── PROVIDED ENTRIES ──

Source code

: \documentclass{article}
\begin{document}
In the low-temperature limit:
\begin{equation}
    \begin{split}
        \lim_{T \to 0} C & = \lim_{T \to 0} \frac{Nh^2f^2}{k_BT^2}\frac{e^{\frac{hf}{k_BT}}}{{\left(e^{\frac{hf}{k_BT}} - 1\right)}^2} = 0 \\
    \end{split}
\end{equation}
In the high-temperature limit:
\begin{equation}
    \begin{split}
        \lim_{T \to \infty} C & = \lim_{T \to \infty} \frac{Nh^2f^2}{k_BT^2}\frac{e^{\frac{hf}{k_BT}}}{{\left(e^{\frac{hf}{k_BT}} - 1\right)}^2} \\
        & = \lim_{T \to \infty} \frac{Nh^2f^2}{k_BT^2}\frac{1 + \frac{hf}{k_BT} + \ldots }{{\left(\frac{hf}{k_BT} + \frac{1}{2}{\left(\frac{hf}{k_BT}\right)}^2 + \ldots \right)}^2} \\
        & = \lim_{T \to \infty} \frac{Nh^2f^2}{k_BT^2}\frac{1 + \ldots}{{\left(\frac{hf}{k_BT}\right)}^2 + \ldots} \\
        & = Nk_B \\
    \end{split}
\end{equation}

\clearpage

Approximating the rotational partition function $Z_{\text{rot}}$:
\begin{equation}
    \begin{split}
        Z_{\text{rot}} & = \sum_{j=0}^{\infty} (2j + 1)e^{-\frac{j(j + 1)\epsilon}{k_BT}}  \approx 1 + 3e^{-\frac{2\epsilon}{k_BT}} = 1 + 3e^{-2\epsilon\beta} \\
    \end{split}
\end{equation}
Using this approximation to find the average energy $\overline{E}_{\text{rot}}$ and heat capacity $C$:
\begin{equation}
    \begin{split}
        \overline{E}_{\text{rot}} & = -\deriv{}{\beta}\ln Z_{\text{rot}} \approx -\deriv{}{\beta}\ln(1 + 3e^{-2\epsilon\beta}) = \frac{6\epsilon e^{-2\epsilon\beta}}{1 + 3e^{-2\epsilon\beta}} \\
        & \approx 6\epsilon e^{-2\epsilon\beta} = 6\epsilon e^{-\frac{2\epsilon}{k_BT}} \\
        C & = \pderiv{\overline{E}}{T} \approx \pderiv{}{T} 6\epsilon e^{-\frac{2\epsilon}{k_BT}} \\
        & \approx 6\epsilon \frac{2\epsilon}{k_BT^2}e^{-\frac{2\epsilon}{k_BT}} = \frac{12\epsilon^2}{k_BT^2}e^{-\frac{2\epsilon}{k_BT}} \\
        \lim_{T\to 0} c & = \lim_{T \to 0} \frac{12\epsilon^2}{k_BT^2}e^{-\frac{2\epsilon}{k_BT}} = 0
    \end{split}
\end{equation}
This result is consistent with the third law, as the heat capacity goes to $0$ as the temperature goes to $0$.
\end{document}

───

* _EXERCISE OBJECTIVE_
Show the lines of the records that include the string "ldots".

* _ANSWER TO THIS TASK_
        & = \lim_{T \to \infty} \frac{Nh^2f^2}{k_BT^2}\frac{1 + \frac{hf}{k_BT} + \ldots }{{\left(\frac{hf}{k_BT} + \frac{1}{2}{\left(\frac{hf}{k_BT}\right)}^2 + \ldots \right)}^2} \\
        & = \lim_{T \to \infty} \frac{Nh^2f^2}{k_BT^2}\frac{1 + \ldots}{{\left(\frac{hf}{k_BT}\right)}^2 + \ldots} \\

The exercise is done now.